For those seeking an alternative to Jordan Peterson’s dark vision of the world...

For those seeking an alternative to Jordan Peterson’s dark vision of the world, questionable approach to truth and knowledge, and retreat to religion, they will find the answer in Bertrand Russell, whose essays on religion seem to, at times, be speaking directly to Peterson himself.
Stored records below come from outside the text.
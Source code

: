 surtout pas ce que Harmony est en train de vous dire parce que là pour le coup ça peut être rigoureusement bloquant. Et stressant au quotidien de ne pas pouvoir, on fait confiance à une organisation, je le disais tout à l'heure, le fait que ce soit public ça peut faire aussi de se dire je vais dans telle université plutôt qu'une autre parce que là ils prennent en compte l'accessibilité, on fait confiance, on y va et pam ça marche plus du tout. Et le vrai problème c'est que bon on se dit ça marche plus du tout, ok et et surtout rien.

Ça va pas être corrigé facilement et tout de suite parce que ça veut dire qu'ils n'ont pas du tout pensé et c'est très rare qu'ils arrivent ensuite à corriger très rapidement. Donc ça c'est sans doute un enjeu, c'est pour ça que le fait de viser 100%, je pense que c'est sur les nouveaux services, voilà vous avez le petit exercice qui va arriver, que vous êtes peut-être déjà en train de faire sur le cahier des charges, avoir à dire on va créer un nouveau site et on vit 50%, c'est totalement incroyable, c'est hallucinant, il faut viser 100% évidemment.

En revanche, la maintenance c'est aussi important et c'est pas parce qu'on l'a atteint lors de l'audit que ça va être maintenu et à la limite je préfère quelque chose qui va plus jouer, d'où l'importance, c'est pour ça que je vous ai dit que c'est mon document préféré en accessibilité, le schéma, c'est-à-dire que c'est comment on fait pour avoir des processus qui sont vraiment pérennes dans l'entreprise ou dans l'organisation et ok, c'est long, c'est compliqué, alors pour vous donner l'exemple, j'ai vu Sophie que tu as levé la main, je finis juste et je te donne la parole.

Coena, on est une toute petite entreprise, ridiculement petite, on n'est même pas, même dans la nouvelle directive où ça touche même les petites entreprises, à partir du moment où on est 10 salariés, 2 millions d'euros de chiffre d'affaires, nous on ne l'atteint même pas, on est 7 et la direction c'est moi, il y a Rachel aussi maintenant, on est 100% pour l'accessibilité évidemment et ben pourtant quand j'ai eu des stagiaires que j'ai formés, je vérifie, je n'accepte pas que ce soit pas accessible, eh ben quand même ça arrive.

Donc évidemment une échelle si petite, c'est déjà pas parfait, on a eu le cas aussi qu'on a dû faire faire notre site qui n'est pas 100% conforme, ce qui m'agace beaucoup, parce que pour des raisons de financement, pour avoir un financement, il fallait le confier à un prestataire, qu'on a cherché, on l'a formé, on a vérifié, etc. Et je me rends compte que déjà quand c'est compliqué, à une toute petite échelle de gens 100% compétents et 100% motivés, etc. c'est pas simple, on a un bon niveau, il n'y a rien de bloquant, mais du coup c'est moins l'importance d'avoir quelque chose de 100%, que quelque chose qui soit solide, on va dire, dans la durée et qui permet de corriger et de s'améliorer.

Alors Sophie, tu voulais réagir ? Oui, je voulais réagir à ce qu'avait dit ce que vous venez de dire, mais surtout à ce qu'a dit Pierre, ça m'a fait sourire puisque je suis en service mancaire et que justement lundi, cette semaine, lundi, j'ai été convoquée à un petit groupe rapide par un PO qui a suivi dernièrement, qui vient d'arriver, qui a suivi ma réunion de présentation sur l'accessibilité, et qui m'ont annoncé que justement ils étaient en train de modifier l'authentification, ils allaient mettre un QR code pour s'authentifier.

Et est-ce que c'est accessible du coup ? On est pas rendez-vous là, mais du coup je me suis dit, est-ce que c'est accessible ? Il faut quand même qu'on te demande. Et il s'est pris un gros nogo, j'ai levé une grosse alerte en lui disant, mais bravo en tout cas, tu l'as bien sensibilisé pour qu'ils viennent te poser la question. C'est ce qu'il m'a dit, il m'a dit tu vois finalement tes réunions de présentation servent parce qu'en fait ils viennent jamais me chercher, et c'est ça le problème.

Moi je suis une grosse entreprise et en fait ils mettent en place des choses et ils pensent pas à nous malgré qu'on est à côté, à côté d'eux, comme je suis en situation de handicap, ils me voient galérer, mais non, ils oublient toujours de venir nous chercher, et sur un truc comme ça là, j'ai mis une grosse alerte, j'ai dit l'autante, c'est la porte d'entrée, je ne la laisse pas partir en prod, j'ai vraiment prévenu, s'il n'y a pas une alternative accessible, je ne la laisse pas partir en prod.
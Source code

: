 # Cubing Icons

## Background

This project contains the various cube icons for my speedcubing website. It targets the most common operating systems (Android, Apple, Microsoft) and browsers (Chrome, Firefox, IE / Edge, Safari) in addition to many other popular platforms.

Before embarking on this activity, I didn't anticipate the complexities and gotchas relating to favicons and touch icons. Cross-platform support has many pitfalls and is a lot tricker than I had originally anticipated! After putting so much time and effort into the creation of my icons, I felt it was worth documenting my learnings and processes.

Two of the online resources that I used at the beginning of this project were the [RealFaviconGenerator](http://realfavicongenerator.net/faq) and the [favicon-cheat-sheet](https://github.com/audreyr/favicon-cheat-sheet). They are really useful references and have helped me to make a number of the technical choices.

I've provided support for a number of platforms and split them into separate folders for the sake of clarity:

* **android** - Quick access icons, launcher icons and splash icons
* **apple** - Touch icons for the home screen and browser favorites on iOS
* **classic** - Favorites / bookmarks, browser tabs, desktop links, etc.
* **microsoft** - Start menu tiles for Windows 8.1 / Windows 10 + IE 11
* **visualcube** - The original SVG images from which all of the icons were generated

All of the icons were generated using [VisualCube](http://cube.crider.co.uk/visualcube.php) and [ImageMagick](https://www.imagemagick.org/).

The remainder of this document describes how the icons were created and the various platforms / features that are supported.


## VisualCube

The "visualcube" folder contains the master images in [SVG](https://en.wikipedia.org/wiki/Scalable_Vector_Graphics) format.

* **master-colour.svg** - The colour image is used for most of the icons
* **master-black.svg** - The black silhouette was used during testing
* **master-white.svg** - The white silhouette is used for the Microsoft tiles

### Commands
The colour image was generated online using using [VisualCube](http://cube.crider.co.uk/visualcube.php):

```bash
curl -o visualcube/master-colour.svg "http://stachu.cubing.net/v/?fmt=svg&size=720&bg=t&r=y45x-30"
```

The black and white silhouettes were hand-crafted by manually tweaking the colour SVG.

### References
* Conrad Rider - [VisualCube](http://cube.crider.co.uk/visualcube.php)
Here’s the final paragraph from Russell’s essay Why I Am Not a Christian:

>"WHAT WE MUST DO

>We want to stand upon our own feet and look fair and square at the world—its good facts, its bad facts, its beauties, and its ugliness; see the world as it is, and be not afraid of it. Conquer the world by intelligence, and not merely by being slavishly subdued by the terror that comes from it. The whole conception of God is a conception derived from the ancient Oriental despotisms. It is a conception quite unworthy of free men. When you hear people in church debasing themselves and saying that they are miserable sinners, and all the rest of it, it seems contemptible and not worthy of self-respecting human beings. We ought to stand up and look the world frankly in the face. We ought to make the best we can of the world, and if it is not so good as we wish, after all it will still be better than what these others have made of it in all these ages. A good world needs knowledge, kindliness, and courage; it does not need a regretful hankering after the past, or a fettering of the free intelligence by the words uttered long ago by ignorant men. It needs a fearless outlook and a free intelligence. It needs hope for the future, not looking back all the time towards a past that is dead, which we trust will be far surpassed by the future that our intelligence can create.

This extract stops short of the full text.